What to work on. What you write must be the listing below in full, word for word, minus its pictures.

Data for this exercise.

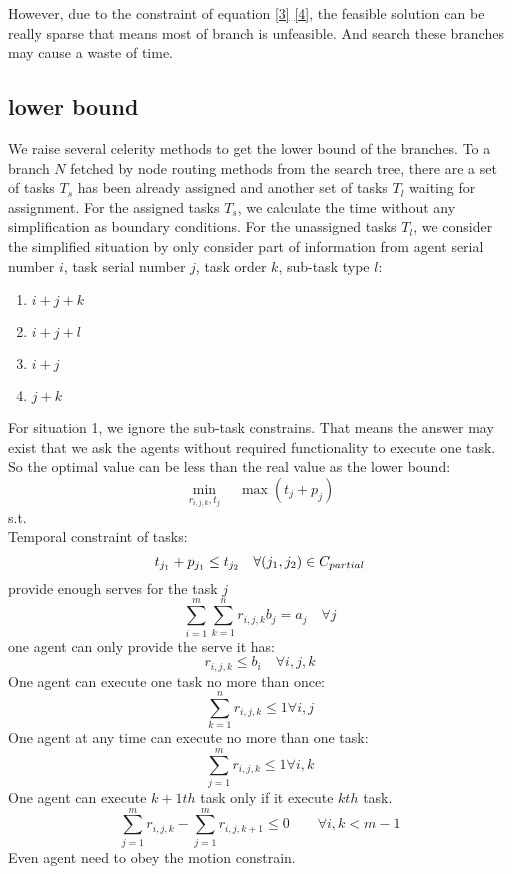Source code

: \documentclass[10pt, Oct]{IEEEtran}
\begin{document}
However, due to the constraint of equation \ref{3} \ref{4}, the feasible solution can be really sparse that means most of branch is unfeasible. And search these branches may cause a waste of time. 

\subsection{lower bound}

We raise several celerity methods to get the lower bound of the branches. To a branch $N$ fetched by node routing methods from the search tree, there are a set of tasks $T_s$ has been already assigned and another set of tasks $T_l$ waiting for assignment. For the assigned tasks $T_s$, we calculate the time without any simplification as boundary conditions. 
For the unassigned tasks $T_l$, we consider the simplified situation by only consider part of information from agent serial number $i$, task serial number $j$, task order $k$, sub-task type $l$:
\begin{enumerate}
	\item $i + j+k$  
	\item $i+j+l$
	\item $i+j$
	\item $j+k$
\end{enumerate}
For situation 1, we ignore the sub-task constrains. That means the answer may exist that we ask the agents without required functionality to execute one task. So the optimal value can be less than the real value as the lower bound:
 $$\min_{r_{i,j,k}, t_j} \quad \max(t_j+p_j)$$
 s.t.\\
 
 Temporal constraint of tasks:
 \begin{equation}
 t_{j_1}+p_{j_1}\leq t_{j_2} \quad  \forall (j_1,j_2)\in C_{partial}\\
 \end{equation}
 provide enough serves for the task $j$ 
 \begin{equation}
 \sum_{i=1}^{m}\sum_{k=1}^{n}r_{i,j,k}b_{j}= a_{j}   \quad \forall j
 \end{equation}
 one agent can only provide the serve it has:
 \begin{equation}
 r_{i,j,k}\leq b_{i}   \quad \forall i,j,k
 \label{3}
 \end{equation}
 One agent can execute one task no more than once:
 \begin{equation}
 \sum_{k=1}^{n}r_{i,j,k} \leq 1   \forall i,j
 \end{equation}
 One agent at any time can execute no more than one task:
 \begin{equation}
 \sum_{j=1}^{m}r_{i,j,k} \leq 1    \forall i,k
 \end{equation}
 One agent can execute $k+1th$ task only if it execute $kth$ task.
 \begin{equation}
 \sum_{j=1}^{m}r_{i,j,k} - \sum_{j=1}^{m}r_{i,j,k+1}\leq  0    \qquad\forall i,k<m-1
 \end{equation}
 Even agent need to obey the motion constrain.
 
\end{document}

Answer space.
Source code

: \documentclass[10pt, Oct]{IEEEtran}
\begin{document}
However, due to the constraint of equation \ref{3} \ref{4}, the feasible solution can be really sparse that means most of branch is unfeasible. And search these branches may cause a waste of time. 

\subsection{lower bound}

We raise several celerity methods to get the lower bound of the branches. To a branch $N$ fetched by node routing methods from the search tree, there are a set of tasks $T_s$ has been already assigned and another set of tasks $T_l$ waiting for assignment. For the assigned tasks $T_s$, we calculate the time without any simplification as boundary conditions. 
For the unassigned tasks $T_l$, we consider the simplified situation by only consider part of information from agent serial number $i$, task serial number $j$, task order $k$, sub-task type $l$:
\begin{enumerate}
	\item $i + j+k$  
	\item $i+j+l$
	\item $i+j$
	\item $j+k$
\end{enumerate}
For situation 1, we ignore the sub-task constrains. That means the answer may exist that we ask the agents without required functionality to execute one task. So the optimal value can be less than the real value as the lower bound:
 $$\min_{r_{i,j,k}, t_j} \quad \max(t_j+p_j)$$
 s.t.\\
 
 Temporal constraint of tasks:
 \begin{equation}
 t_{j_1}+p_{j_1}\leq t_{j_2} \quad  \forall (j_1,j_2)\in C_{partial}\\
 \end{equation}
 provide enough serves for the task $j$ 
 \begin{equation}
 \sum_{i=1}^{m}\sum_{k=1}^{n}r_{i,j,k}b_{j}= a_{j}   \quad \forall j
 \end{equation}
 one agent can only provide the serve it has:
 \begin{equation}
 r_{i,j,k}\leq b_{i}   \quad \forall i,j,k
 \label{3}
 \end{equation}
 One agent can execute one task no more than once:
 \begin{equation}
 \sum_{k=1}^{n}r_{i,j,k} \leq 1   \forall i,j
 \end{equation}
 One agent at any time can execute no more than one task:
 \begin{equation}
 \sum_{j=1}^{m}r_{i,j,k} \leq 1    \forall i,k
 \end{equation}
 One agent can execute $k+1th$ task only if it execute $kth$ task.
 \begin{equation}
 \sum_{j=1}^{m}r_{i,j,k} - \sum_{j=1}^{m}r_{i,j,k+1}\leq  0    \qquad\forall i,k<m-1
 \end{equation}
 Even agent need to obey the motion constrain.
 
\end{document}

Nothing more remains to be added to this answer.